NEIGHBORHOOD ENTERPRISE ZONE EXEMPTIONS
House Bill 4459 (Substitute H-1)
First Analysis (5-3-01)
Sponsor: Rep. LaMar Lemmons III
Committee: Tax Policy
Under the Neighborhood Enterprise Zone Act, new or rehabilitated housing in certain specially designated areas in eligible communities can receive property tax reductions. (See Background Information.) The act requires generally that an application for a tax abatement certificate be filed before a building permit is issued for new or rehabilitated housing. There are several exceptions in the statute to cover special cases. A new special case has arisen.
According to testimony provided to the House Tax Policy Committee, 10 of the homeowners in a 40-home development in Detroit called MorningSide Commons, are faced with considerably higher property taxes than anticipated (and than the other homeowners in the development) because the exemption application for those first 10 homes was not filed in a timely manner by the nonprofit housing corporation sponsoring the development. These homeowners qualified for the homes by being at or below 80 percent of median income and below certain asset caps, and the financing of the homes was predicated on the granting of property tax abatements. Homeowners say that in most cases they would not have qualified for their mortgages without the expectation of the lower tax payments. As a result of this "paperwork" mishap, the homeowners, who describe themselves as "pioneers" in the Detroit redevelopment project, face $200 or more in additional monthly payments. Some of them say they face being forced to sell. Legislation has been introduced to address this problem.
THE CONTENT OF THE BILL:
The bill would amend the Neighborhood Enterprise Zone Act to allow an exception to the requirement that an application for a tax abatement certificate under the act be filed before a building permit is issued. The exception would apply in the case of new housing if the area in which it was located had been designated as a neighborhood enterprise zone in July 1997 and if the building permit had been issued for the housing on February 3, 1998. The bill's provisions would be retroactive to December 31, 1999.
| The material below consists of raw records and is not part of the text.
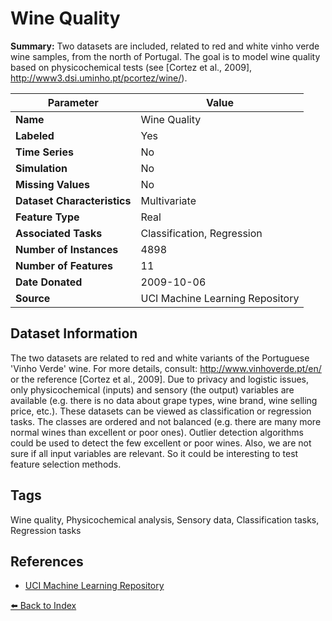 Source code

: # Wine Quality

**Summary:** Two datasets are included, related to red and white vinho verde wine samples, from the north of Portugal. The goal is to model wine quality based on physicochemical tests (see [Cortez et al., 2009], http://www3.dsi.uminho.pt/pcortez/wine/).

| Parameter | Value |
| --- | --- |
| **Name** | Wine Quality |
| **Labeled** | Yes |
| **Time Series** | No |
| **Simulation** | No |
| **Missing Values** | No |
| **Dataset Characteristics** | Multivariate |
| **Feature Type** | Real |
| **Associated Tasks** | Classification, Regression |
| **Number of Instances** | 4898 |
| **Number of Features** | 11 |
| **Date Donated** | 2009-10-06 |
| **Source** | UCI Machine Learning Repository |

## Dataset Information

The two datasets are related to red and white variants of the Portuguese 'Vinho Verde' wine. For more details, consult: http://www.vinhoverde.pt/en/ or the reference [Cortez et al., 2009].  Due to privacy and logistic issues, only physicochemical (inputs) and sensory (the output) variables are available (e.g. there is no data about grape types, wine brand, wine selling price, etc.). 
These datasets can be viewed as classification or regression tasks.  The classes are ordered and not balanced (e.g. there are many more normal wines than excellent or poor ones). Outlier detection algorithms could be used to detect the few excellent or poor wines. Also, we are not sure if all input variables are relevant. So it could be interesting to test feature selection methods.

## Tags

Wine quality, Physicochemical analysis, Sensory data, Classification tasks, Regression tasks

## References

- [UCI Machine Learning Repository](https://archive.ics.uci.edu/ml/datasets/Wine+Quality)

[⬅️ Back to Index](../README.md)
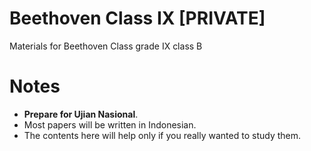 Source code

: # Beethoven Class IX [PRIVATE]
Materials for Beethoven Class grade IX class B  

# Notes
- **Prepare for Ujian Nasional**.
- Most papers will be written in Indonesian.
- The contents here will help only if you really wanted to study them. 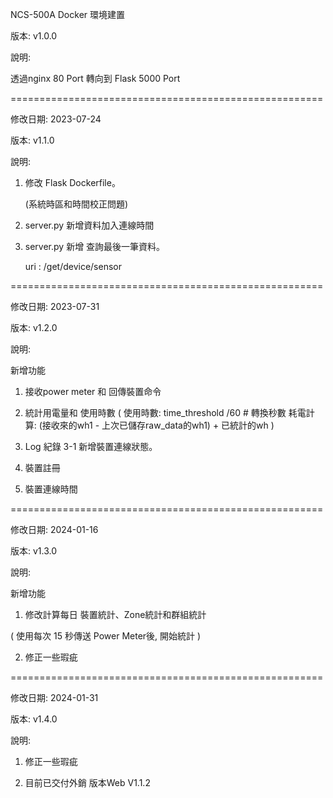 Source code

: NCS-500A Docker 環境建置

版本: v1.0.0

說明:

透過nginx 80 Port 轉向到 Flask 5000 Port

======================================================

修改日期: 2023-07-24

版本: v1.1.0

說明:

1. 修改 Flask Dockerfile。
   
   (系統時區和時間校正問題)

2. server.py 新增資料加入連線時間


3. server.py 新增 查詢最後一筆資料。

   uri : /get/device/sensor

======================================================

修改日期: 2023-07-31

版本: v1.2.0

說明:

新增功能

1. 接收power meter 和 回傳裝置命令

2. 統計用電量和 使用時數
(
  使用時數: time_threshold /60   # 轉換秒數
  耗電計算: (接收來的wh1 - 上次已儲存raw_data的wh1) + 已統計的wh
)

3. Log 紀錄
3-1 新增裝置連線狀態。

4. 裝置註冊

5. 裝置連線時間


======================================================


修改日期: 2024-01-16

版本: v1.3.0

說明:

新增功能


1. 修改計算每日 裝置統計、Zone統計和群組統計

( 使用每次 15 秒傳送 Power Meter後, 開始統計 )

2. 修正一些瑕疵


======================================================


修改日期: 2024-01-31

版本: v1.4.0

說明:

1. 修正一些瑕疵

2. 目前已交付外銷 版本Web V1.1.2
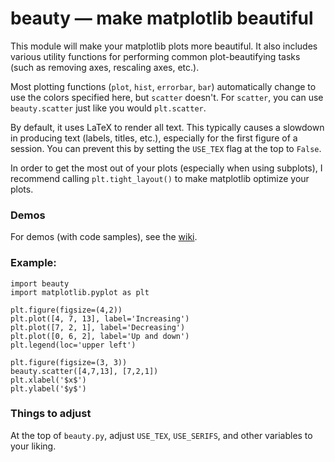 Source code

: # beauty — make matplotlib beautiful

This module will make your matplotlib plots more beautiful. It also includes
various utility functions for performing common plot-beautifying tasks (such as
removing axes, rescaling axes, etc.).

Most plotting functions (`plot`, `hist`, `errorbar`, `bar`) automatically change
to use the colors specified here, but `scatter` doesn't. For `scatter`, you can
use `beauty.scatter` just like you would `plt.scatter`.

By default, it uses LaTeX to render all text. This typically causes a slowdown
in producing text (labels, titles, etc.), especially for the first figure of a
session. You can prevent this by setting the `USE_TEX` flag at the top to
`False`.

In order to get the most out of your plots (especially when using
subplots), I recommend calling `plt.tight_layout()` to make matplotlib
optimize your plots.

### Demos
For demos (with code samples), see the
[wiki](https://github.com/rameshvs/beauty/wiki).

### Example:
    import beauty
    import matplotlib.pyplot as plt

    plt.figure(figsize=(4,2))
    plt.plot([4, 7, 13], label='Increasing')
    plt.plot([7, 2, 1], label='Decreasing')
    plt.plot([0, 6, 2], label='Up and down')
    plt.legend(loc='upper left')

    plt.figure(figsize=(3, 3))
    beauty.scatter([4,7,13], [7,2,1])
    plt.xlabel('$x$')
    plt.ylabel('$y$')

### Things to adjust

At the top of `beauty.py`, adjust `USE_TEX`, `USE_SERIFS`, and other variables to your liking.
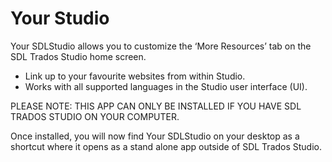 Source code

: # Your Studio

Your SDLStudio allows you to customize the ‘More Resources’ tab on the SDL Trados Studio home screen.

- Link up to your favourite websites from within Studio.
- Works with all supported languages in the Studio user interface (UI).

PLEASE NOTE: THIS APP CAN ONLY BE INSTALLED IF YOU HAVE SDL TRADOS STUDIO ON YOUR COMPUTER.

Once installed, you will now find Your SDLStudio on your desktop as a shortcut where it opens as a stand alone app outside of SDL Trados Studio.

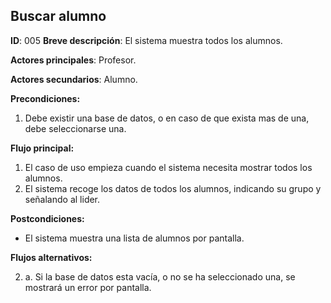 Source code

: ## Buscar alumno

**ID**: 005
**Breve descripción**: El sistema muestra todos los alumnos.

**Actores principales**: Profesor.

**Actores secundarios**: Alumno.

**Precondiciones:**

1. Debe existir una base de datos, o en caso de que exista mas de una, debe seleccionarse una.


**Flujo principal:**

1. El caso de uso empieza cuando el sistema necesita mostrar todos los alumnos.
2. El sistema recoge los datos de todos los alumnos, indicando su grupo y señalando al lider.

**Postcondiciones:**

* El sistema muestra una lista de alumnos por pantalla.

**Flujos alternativos:**

2. a. Si la base de datos esta vacía, o no se ha seleccionado una, se mostrará un error por pantalla.
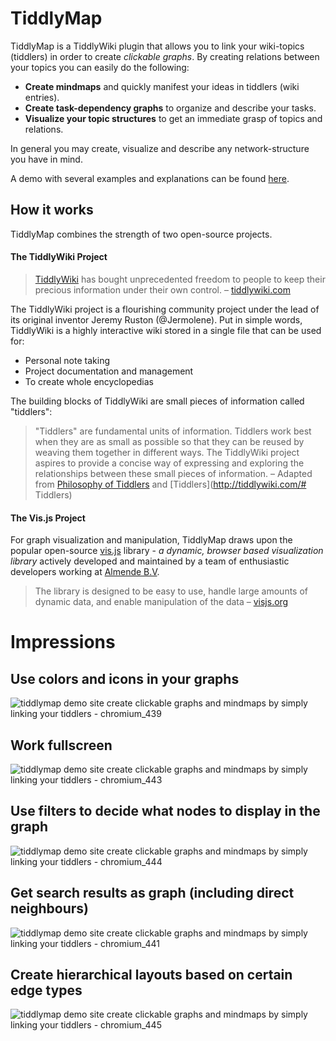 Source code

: # TiddlyMap

TiddlyMap is a TiddlyWiki plugin that allows you to link your wiki-topics (tiddlers) in order to create *clickable graphs*. By creating relations between your topics you can easily do the following:

* **Create mindmaps** and quickly manifest your ideas in tiddlers (wiki entries).
* **Create task-dependency graphs** to organize and describe your tasks.
* **Visualize your topic structures** to get an immediate grasp of topics and relations.

In general you may create, visualize and describe any network-structure you have in mind.

A demo with several examples and explanations can be found [here](http://bit.ly/tiddlymap).

## How it works

TiddlyMap combines the strength of two open-source projects.

#### The TiddlyWiki Project

> [TiddlyWiki](http://tiddlywiki.com/) has bought unprecedented freedom to people to keep their precious information under their own control.
> – [tiddlywiki.com]([http://tiddlywiki.com]/#TiddlyWiki)

The TiddlyWiki project is a flourishing community project under the lead of its original inventor Jeremy Ruston (@Jermolene). Put in simple words, TiddlyWiki is a highly interactive wiki stored in a single file that can be used for:

* Personal note taking
* Project documentation and management
* To create whole encyclopedias

The building blocks of TiddlyWiki are small pieces of information called "tiddlers":

> "Tiddlers" are fundamental units of information. Tiddlers work best when they are as small as possible so that they can be reused by weaving them together in different ways. The TiddlyWiki project aspires to provide a concise way of expressing and exploring the relationships between these small pieces of information.
> –  Adapted from [Philosophy of Tiddlers](http://tiddlywiki.com/#Philosophy%20of%20Tiddlers) and [Tiddlers](http://tiddlywiki.com/#
Tiddlers)

#### The Vis.js Project

For graph visualization and manipulation, TiddlyMap draws upon the popular open-source [vis.js](http://visjs.org/) library - *a dynamic, browser based visualization library* actively developed and maintained by a team of enthusiastic developers working at [Almende B.V](|http://almende.com).

> The library is designed to be easy to use, handle large amounts of dynamic data, and enable manipulation of the data
> – [visjs.org](|http://visjs.org/)

# Impressions

## Use colors and icons in your graphs

![tiddlymap demo site create clickable graphs and mindmaps by simply linking your tiddlers - chromium_439](https://cloud.githubusercontent.com/assets/4307137/5756039/85fc17ba-9cab-11e4-914e-e2176af1af15.png)

## Work fullscreen

![tiddlymap demo site create clickable graphs and mindmaps by simply linking your tiddlers - chromium_443](https://cloud.githubusercontent.com/assets/4307137/5755990/09d15308-9cab-11e4-8bf0-d9bd6c5a0c4f.png)

## Use filters to decide what nodes to display in the graph

![tiddlymap demo site create clickable graphs and mindmaps by simply linking your tiddlers - chromium_444](https://cloud.githubusercontent.com/assets/4307137/5756086/317535c2-9cac-11e4-99e6-6f048f512e6b.png)

## Get search results as graph (including direct neighbours)

![tiddlymap demo site create clickable graphs and mindmaps by simply linking your tiddlers - chromium_441](https://cloud.githubusercontent.com/assets/4307137/5756022/60369244-9cab-11e4-880a-41ca63663c89.png)

## Create hierarchical layouts based on certain edge types

![tiddlymap demo site create clickable graphs and mindmaps by simply linking your tiddlers - chromium_445](https://cloud.githubusercontent.com/assets/4307137/5756112/7966e902-9cac-11e4-838c-788393843814.png) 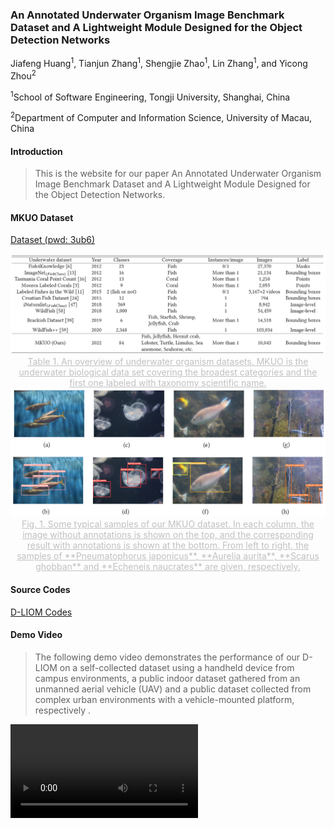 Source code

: ### An Annotated Underwater Organism Image Benchmark Dataset and A Lightweight Module Designed for the Object Detection Networks

Jiafeng Huang<sup>1</sup>, Tianjun Zhang<sup>1</sup>, Shengjie Zhao<sup>1</sup>, Lin Zhang<sup>1</sup>, and Yicong Zhou<sup>2</sup>

<sup>1</sup>School of Software Engineering, Tongji University, Shanghai, China

<sup>2</sup>Department of Computer and Information Science, University of Macau, China

#### Introduction

>  This is the website for our paper An Annotated Underwater Organism Image Benchmark Dataset and A Lightweight Module Designed for the Object Detection Networks.

#### MKUO Dataset

[Dataset (pwd: 3ub6)](https://pan.baidu.com/s/1f8Dvh7z73PEbFA6DKwRdQw)

<img src="dataset overview.png" style="zoom: 70%;" />

<center style="color:#C0C0C0;text-decoration:underline">Table 1. An overview of underwater organism datasets. MKUO is the underwater biological data set covering the broadest categories and the first one labeled with taxonomy scientific name.</center>

<img src="dataset samples.png" style="zoom: 70%;" />

<center style="color:#C0C0C0;text-decoration:underline">Fig. 1. Some typical samples of our MKUO dataset. In each column, the image without annotations is
shown on the top, and the corresponding result with annotations is shown at the bottom. From left to right, the samples of **Pneumatophorus japonicus**, **Aurelia aurita**, **Scarus ghobban** and **Echeneis naucrates** are given, respectively.</center>

#### Source Codes

[D-LIOM Codes](https://github.com/peterWon/dlio)

#### Demo Video

> The following demo video demonstrates the performance of our D-LIOM on a self-collected dataset using a handheld device from campus environments, a public indoor dataset gathered from an unmanned aerial vehicle (UAV) and a public dataset collected from complex urban environments with a vehicle-mounted platform, respectively .

<video id="v1" controls="" src="dliom-no-zsj-compress.mp4" preload="true">


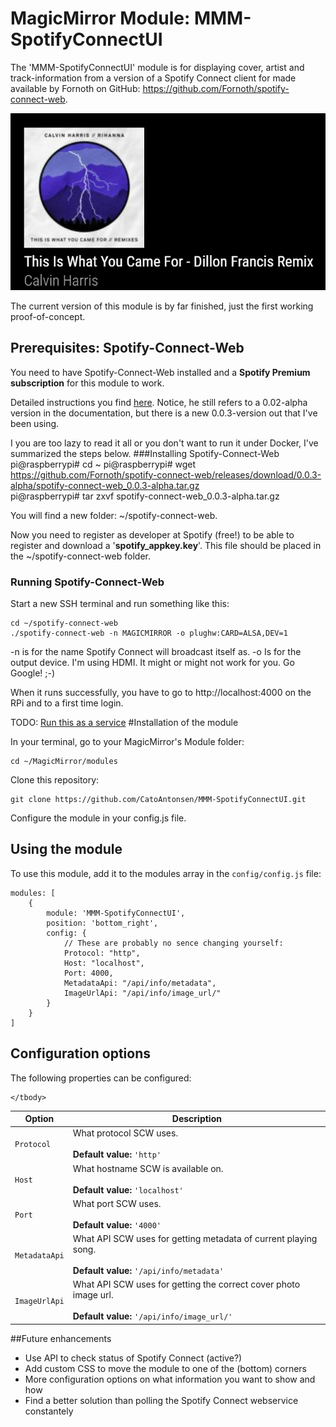 # MagicMirror Module: MMM-SpotifyConnectUI
The 'MMM-SpotifyConnectUI' module is for displaying cover, artist and track-information from a version of a Spotify Connect client for made available by Fornoth on GitHub: https://github.com/Fornoth/spotify-connect-web. 

![Screenshot of the module](Example1.png "Screenshot of the module #2")

The current version of this module is by far finished, just the first working proof-of-concept. 

## Prerequisites: Spotify-Connect-Web
You need to have Spotify-Connect-Web installed and a **Spotify Premium subscription** for this module to work.

Detailed instructions you find [here](https://github.com/Fornoth/spotify-connect-web/blob/0.0.3-alpha/README.md). Notice, he still refers to a 0.02-alpha version in the documentation, but there is a new 0.0.3-version out that I've been using.

I you are too lazy to read it all or you don't want to run it under Docker, I've summarized the steps below.
###Installing Spotify-Connect-Web
    pi@raspberrypi# cd ~
    pi@raspberrypi# wget https://github.com/Fornoth/spotify-connect-web/releases/download/0.0.3-alpha/spotify-connect-web_0.0.3-alpha.tar.gz   
    pi@raspberrypi# tar zxvf spotify-connect-web_0.0.3-alpha.tar.gz

You will find a new folder: ~/spotify-connect-web.

Now you need to register as developer at Spotify (free!) to be able to register and download a '**spotify_appkey.key**'. This file should be placed in the ~/spotify-connect-web folder.

### Running Spotify-Connect-Web
Start a new SSH terminal and run something like this:

    cd ~/spotify-connect-web
    ./spotify-connect-web -n MAGICMIRROR -o plughw:CARD=ALSA,DEV=1 

-n is for the name Spotify Connect will broadcast itself as.
-o Is for the output device. I'm using HDMI. It might or might not work for you. Go Google! ;-)

When it runs successfully, you have to go to http://localhost:4000 on the RPi and to a first time login.

TODO: [Run this as a service](https://discourse.osmc.tv/t/howto-setup-a-spotify-connect-web-server-on-a-raspberry-pi-with-osmc/15818)
#Installation of the module

In your terminal, go to your MagicMirror's Module folder:

    cd ~/MagicMirror/modules

Clone this repository:

    git clone https://github.com/CatoAntonsen/MMM-SpotifyConnectUI.git

Configure the module in your config.js file.
## Using the module
To use this module, add it to the modules array in the `config/config.js` file:

    modules: [
    	{
    		module: 'MMM-SpotifyConnectUI',
    		position: 'bottom_right',
    		config: {
    			// These are probably no sence changing yourself:
    			Protocol: "http",
    			Host: "localhost",
    			Port: 4000,
    			MetadataApi: "/api/info/metadata",
    			ImageUrlApi: "/api/info/image_url/"
    		}
    	}
    ]

## Configuration options

The following properties can be configured:


<table width="100%">
	<!-- why, markdown... -->
	<thead>
		<tr>
			<th>Option</th>
			<th width="100%">Description</th>
		</tr>
	<thead>
	<tbody>
		<tr>
			<td><code>Protocol</code></td>
			<td>What protocol SCW uses.<br>
				<br><b>Default value:</b> <code>'http'</code>
			</td>
		</tr>
		<tr>
			<td><code>Host</code></td>
			<td>What hostname SCW is available on.<br>
				<br><b>Default value:</b> <code>'localhost'</code>
			</td>
		</tr>
		<tr>
			<td><code>Port</code></td>
			<td>What port SCW uses.<br>
				<br><b>Default value:</b> <code>'4000'</code>
			</td>
		</tr>
		<tr>
			<td><code>MetadataApi</code></td>
			<td>What API SCW uses for getting metadata of current playing song.<br>
				<br><b>Default value:</b> <code>'/api/info/metadata'</code>
			</td>
		</tr>
		<tr>
			<td><code>ImageUrlApi</code></td>
			<td>What API SCW uses for getting the correct cover photo image url.<br>
				<br><b>Default value:</b> <code>'/api/info/image_url/'</code>
			</td>
		</tr>
		
	</tbody>
</table>
##Future enhancements

 - Use API to check status of Spotify Connect (active?)
 - Add custom CSS to move the module to one of the (bottom) corners
 - More configuration options on what information you want to show and how
 - Find a better solution than polling the Spotify Connect webservice constantely

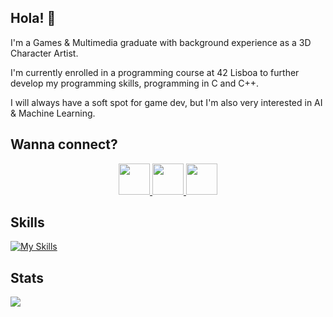 ## Hola! :full_moon_with_face:

I'm a Games & Multimedia graduate with background experience as a 3D Character Artist.

I'm currently enrolled in a programming course at 42 Lisboa to further develop my programming skills, programming in C and C++.

I will always have a soft spot for game dev, but I'm also very interested in AI & Machine Learning.

## Wanna connect?
<div style="text-align: center;">
<a href="https://www.linkedin.com/in/bernardo-monico/">
    <img height="50" src="https://cdn2.iconfinder.com/data/icons/social-icon-3/512/social_style_3_in-306.png"/>
</a>  
<a href="https://www.instagram.com/ben.monico/">
    <img height="50" src="https://cdn2.iconfinder.com/data/icons/social-media-2285/512/1_Instagram_colored_svg_1-512.png"/>
</a>
<a href="mailto:bcmonico@gmail.com">
    <img height="50" src="https://cdn3.iconfinder.com/data/icons/logos-brands-3/24/logo_brand_brands_logos_gmail-256.png"/>
</a>  
</div>

## Skills
[![My Skills](https://skillicons.dev/icons?i=c,cpp,linux,git,bash,vscode)](https://skillicons.dev)

## Stats
<img align="center" src="https://github-readme-streak-stats.herokuapp.com/?user=ben-monico&theme=react"/>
If the enactment of the bill resulted in an overpayment of property taxes, a rebate of taxes (including any interest paid by homeowner) would have to be made by the local unit of government or by the county treasurer, depending on who had possession of the tax roll, within 30 days of a taxpayer's request. The local tax collecting unit would not pay interest on the rebate amount for the period of time it had possession of the property taxes.
MCL 207.774
BACKGROUND INFORMATION:
The Neighborhood Enterprise Zone Act was enacted in 1992 as an effort to improve the housing stock in urban areas where little or no new construction was taking place and much housing was in need of rehabilitation. The act offers reduced property taxes to residential property owners in certain zones designated by local units. Generally speaking, owners of new construction pay taxes at the rate of one-half of the statewide average property tax rate and owners of rehabilitated housing pay taxes based on the value of the property prior to rehabilitation. The abatement applies to structures and not to land. Property owners who obtain a neighborhood enterprise zone certificate are exempt from property taxes and pay a specific tax instead. This is similar to the tax abatement program available for manufacturing facilities under Public Act 198 of 1974. Approval of the local unit and the State Tax Commission is required to obtain a certificate, which is good for 12 years. A new facility must be owner-occupied housing of one or two units, and can include an individual condominium unit. Apartments don't qualify. A rehabilitated facility can consist of up to eight units and must meet certain specified rehabilitation expenditure requirements. Nine cities have established zones under this program, including Detroit. (There are 30 communities eligible to participate at present.)
FISCAL IMPLICATIONS:
The House Fiscal Agency notes that there would be some cost to the local unit of government to the extent that excess property tax revenues would have to be rebated. Once the overpayments were returned to the taxpayers, says the HFA, no additional costs would be incurred. (Fiscal note dated 5-1-01)
ARGUMENTS:
For:
The bill would make it possible for ten homeowners in a neighborhood enterprise zone housing development in Detroit to get the property tax abatements they were promised and anticipated when they moved in during the summer of 1999. Although other homeowners in the 40-home development will receive the tax break under the Neighborhood Enterprise Zone Act, these ten homeowners cannot due to what has been described as a mix-up in the processing of paperwork. The problem only affects the first ten homes occupied. It was always intended that these homes receive the tax abatements, so the exception would be made within the spirit of the law. Similar kinds of exceptions have been made in the past, not only for housing tax abatements but also for manufacturers under Public Act 198 of 1974, when certain procedural mistakes were made.
POSITIONS:
The House Tax Policy Committee received letters of support from the U-SNAP-BAC Non-Profit Housing Corporation and the affected homeowners. (5-2-01)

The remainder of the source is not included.